### What to produce
Show every line of the records below that contains the word "instruction".

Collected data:

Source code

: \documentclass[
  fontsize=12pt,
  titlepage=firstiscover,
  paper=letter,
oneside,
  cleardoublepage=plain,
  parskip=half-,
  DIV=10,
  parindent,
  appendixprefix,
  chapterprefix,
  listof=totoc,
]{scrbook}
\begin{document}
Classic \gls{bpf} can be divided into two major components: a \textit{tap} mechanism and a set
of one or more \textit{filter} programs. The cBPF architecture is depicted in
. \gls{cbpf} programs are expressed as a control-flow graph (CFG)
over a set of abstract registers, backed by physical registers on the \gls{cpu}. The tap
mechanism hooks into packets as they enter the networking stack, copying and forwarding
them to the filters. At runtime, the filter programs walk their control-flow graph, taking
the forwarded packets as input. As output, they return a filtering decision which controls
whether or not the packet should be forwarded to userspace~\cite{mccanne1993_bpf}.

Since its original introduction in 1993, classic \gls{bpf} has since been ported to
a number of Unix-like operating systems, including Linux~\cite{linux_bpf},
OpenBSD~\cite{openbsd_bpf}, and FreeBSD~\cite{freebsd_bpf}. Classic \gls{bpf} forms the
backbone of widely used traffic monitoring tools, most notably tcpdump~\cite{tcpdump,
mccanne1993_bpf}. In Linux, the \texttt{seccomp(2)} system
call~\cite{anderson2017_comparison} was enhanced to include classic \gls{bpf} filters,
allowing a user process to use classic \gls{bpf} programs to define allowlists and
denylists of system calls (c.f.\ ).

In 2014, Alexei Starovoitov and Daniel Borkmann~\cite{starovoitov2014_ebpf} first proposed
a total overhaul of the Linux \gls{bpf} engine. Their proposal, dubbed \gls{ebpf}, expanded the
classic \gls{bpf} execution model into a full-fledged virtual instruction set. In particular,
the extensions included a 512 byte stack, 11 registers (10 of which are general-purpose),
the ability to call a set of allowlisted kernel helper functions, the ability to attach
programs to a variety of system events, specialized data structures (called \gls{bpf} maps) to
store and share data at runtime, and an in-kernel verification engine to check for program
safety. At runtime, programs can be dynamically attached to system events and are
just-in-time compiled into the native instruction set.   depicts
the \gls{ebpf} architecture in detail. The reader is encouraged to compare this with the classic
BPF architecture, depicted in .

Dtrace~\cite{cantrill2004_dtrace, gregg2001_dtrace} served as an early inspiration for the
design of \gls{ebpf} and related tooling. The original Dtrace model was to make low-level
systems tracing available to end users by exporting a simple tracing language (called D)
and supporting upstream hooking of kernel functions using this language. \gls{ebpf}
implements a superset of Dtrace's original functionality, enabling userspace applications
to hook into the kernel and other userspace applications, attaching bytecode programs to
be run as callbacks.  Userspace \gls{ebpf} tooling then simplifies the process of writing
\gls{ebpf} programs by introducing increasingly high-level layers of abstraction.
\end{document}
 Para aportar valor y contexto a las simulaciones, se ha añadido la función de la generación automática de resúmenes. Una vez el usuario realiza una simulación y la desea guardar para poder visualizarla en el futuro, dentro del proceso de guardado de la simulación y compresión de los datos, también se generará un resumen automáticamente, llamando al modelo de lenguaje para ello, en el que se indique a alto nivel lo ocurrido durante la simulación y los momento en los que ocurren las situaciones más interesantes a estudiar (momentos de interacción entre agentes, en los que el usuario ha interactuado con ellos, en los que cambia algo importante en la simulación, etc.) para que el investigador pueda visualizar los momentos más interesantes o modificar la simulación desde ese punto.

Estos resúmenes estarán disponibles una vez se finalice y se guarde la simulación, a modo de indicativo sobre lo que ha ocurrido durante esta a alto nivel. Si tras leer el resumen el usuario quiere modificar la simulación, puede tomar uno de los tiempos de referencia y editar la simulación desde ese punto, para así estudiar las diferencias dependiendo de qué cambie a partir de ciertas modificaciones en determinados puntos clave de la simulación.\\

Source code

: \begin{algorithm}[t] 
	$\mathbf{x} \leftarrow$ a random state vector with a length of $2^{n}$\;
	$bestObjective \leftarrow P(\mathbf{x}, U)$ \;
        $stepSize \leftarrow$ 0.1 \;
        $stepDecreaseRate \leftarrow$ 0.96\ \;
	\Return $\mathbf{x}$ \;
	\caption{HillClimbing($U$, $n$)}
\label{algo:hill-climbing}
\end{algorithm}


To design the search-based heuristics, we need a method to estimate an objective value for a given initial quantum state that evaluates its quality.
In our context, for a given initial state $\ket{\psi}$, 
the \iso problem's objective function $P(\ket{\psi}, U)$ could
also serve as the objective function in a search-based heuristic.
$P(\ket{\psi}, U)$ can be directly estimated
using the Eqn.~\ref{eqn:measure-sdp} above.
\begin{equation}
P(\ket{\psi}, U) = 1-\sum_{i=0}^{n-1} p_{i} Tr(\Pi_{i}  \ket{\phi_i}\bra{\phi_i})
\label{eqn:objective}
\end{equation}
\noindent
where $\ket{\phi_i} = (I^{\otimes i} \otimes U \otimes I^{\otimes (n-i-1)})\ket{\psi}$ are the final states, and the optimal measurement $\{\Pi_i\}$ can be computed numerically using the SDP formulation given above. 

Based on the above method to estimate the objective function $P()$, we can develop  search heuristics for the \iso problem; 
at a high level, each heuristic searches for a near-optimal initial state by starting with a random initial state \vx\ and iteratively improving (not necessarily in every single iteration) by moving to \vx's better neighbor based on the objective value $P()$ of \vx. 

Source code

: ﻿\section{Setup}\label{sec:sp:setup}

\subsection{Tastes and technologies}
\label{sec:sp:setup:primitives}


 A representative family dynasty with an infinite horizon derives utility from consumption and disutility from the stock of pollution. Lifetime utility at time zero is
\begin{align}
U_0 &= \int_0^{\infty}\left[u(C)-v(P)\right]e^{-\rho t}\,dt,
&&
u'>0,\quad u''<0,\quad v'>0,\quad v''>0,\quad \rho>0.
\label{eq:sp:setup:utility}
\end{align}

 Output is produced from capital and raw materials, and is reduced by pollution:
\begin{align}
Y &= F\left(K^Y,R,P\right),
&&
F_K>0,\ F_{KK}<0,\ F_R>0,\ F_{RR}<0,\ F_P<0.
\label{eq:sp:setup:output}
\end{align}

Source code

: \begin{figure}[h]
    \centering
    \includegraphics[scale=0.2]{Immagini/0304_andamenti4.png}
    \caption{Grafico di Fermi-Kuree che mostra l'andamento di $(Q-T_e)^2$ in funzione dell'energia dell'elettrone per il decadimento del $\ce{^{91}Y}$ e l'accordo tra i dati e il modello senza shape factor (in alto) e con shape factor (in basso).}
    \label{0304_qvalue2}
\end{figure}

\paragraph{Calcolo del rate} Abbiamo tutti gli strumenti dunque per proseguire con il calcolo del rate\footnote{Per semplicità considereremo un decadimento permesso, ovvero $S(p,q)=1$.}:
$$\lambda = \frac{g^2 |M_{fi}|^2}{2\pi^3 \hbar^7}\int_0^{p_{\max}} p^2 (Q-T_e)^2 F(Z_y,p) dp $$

### Answer to this task
classic \gls{bpf} execution model into a full-fledged virtual instruction set. In particular,
just-in-time compiled into the native instruction set.   depicts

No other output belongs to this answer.